(LISTED RECORDS begins)

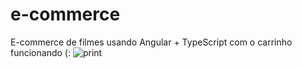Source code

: # e-commerce
E-commerce de filmes usando Angular + TypeScript
com o carrinho funcionando (:
![print](https://user-images.githubusercontent.com/98046855/160286969-f270987a-3381-424b-9ba1-408bc42d4da2.jpg)
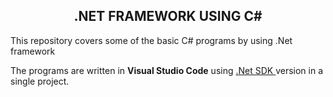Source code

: <div align="center">
<h2>.NET FRAMEWORK USING C#</h2>
</div>
<P>This repository covers some of the basic C# programs by using .Net framework</P>
The programs are written in <b>Visual Studio Code</b> using <a target="_blank" href="https://dotnet.microsoft.com/en-us/download">.Net SDK </a> version in a single project.<br>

(LISTED RECORDS ends)

→ YOUR INSTRUCTIONS:
When the word "https" appears in a line of the listing, pull that line out.

→ EXERCISE SOLUTION:
![print](https://user-images.githubusercontent.com/98046855/160286969-f270987a-3381-424b-9ba1-408bc42d4da2.jpg)
The programs are written in <b>Visual Studio Code</b> using <a target="_blank" href="https://dotnet.microsoft.com/en-us/download">.Net SDK </a> version in a single project.<br>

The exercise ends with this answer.